Moreover, dot product throughput is limited by the memory read throughput.

Any matrix-matrix product implementation is best done based on tensor products of vectors, because each such product is composed of independent operations, so their latencies can be hidden. Moreover, a tensor product requires a number of multiplications equal to the product of the sizes of the operands, but a number of loads from memory equal to the sum of the sizes of the operands.

With enough registers to store the matrix result, it is easy to ensure that the product of the operand sizes is greater than the sum of the operand sizes, so that the throughput of the memory reads does not limit the attainable performance.

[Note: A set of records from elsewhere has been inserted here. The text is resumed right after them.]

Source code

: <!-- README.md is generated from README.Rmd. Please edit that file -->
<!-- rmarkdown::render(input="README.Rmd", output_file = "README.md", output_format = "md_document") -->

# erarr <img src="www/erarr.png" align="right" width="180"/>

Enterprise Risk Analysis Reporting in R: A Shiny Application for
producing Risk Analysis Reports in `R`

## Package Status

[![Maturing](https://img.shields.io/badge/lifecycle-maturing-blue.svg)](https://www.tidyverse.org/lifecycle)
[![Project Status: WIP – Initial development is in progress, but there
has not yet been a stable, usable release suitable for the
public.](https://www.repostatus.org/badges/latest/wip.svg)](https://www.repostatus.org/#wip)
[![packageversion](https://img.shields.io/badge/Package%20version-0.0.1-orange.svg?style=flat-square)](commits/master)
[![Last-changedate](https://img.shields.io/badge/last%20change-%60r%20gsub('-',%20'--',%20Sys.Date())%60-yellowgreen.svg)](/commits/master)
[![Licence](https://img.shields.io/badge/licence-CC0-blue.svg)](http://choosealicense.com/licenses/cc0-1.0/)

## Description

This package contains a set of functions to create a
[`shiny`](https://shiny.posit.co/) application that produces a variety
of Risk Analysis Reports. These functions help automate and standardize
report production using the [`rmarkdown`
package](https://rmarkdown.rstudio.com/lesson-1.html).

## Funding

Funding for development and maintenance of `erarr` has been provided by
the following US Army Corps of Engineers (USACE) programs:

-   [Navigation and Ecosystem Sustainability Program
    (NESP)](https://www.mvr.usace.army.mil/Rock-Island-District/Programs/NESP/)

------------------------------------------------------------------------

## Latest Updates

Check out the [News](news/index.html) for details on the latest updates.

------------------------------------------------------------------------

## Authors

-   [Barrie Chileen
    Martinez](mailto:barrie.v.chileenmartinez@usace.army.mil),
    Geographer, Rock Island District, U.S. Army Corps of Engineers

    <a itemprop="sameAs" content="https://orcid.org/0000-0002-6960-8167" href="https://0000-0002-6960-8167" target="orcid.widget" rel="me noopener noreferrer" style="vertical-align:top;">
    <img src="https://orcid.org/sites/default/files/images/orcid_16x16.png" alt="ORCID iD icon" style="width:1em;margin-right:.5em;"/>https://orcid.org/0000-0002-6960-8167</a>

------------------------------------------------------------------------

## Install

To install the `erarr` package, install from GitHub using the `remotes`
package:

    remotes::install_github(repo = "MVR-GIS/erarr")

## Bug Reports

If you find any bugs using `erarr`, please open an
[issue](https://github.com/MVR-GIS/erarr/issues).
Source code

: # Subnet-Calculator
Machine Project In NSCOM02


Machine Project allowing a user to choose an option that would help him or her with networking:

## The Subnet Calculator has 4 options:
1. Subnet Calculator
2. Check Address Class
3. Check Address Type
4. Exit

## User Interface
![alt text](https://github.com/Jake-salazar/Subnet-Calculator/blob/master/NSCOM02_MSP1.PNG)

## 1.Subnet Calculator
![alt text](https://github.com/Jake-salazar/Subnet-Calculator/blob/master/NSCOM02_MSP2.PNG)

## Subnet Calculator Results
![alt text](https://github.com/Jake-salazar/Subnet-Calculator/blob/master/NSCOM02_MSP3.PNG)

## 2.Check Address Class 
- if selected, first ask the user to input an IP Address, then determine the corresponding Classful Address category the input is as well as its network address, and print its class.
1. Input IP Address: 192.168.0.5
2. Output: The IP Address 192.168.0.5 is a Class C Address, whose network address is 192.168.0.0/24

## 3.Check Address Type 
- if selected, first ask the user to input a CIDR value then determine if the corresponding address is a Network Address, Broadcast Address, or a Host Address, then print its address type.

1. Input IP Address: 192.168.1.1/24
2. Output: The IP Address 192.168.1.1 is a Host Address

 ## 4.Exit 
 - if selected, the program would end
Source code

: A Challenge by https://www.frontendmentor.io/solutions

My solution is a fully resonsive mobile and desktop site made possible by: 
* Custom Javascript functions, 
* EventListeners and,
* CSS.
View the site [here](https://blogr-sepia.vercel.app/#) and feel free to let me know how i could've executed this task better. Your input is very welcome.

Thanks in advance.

Where a matrix-matrix product is done by a single instruction, it normally also uses tensor products. Only when both the input operands and the result are stored in registers, the instruction could also be implemented by AXPY operations (where the fused multiply-add operations are also independent), but not by dot products (with dependent FMAs that prevent pipelining).

"AXPY" is a name that comes from the BLAS library and it refers to an operation fundamental in linear algebra, "A times vector X Plus vector Y". There are many cases when it is possible to choose between AXPY and scalar products. AXPY is normally the right choice, because it is composed of independent FMAs, which can be interleaved and pipelined.

1 comments

Thank you, very insightful and makes perfect sense! I do wonder however why Nvidia and Intel chose not to expose an AXPY/outer product instruction if they use these kinds of operations under the hood. I can imagine them being useful in their own right. My best guess is that this gives them freedom to change the implementation details later on (e.g. the order of swizzles)?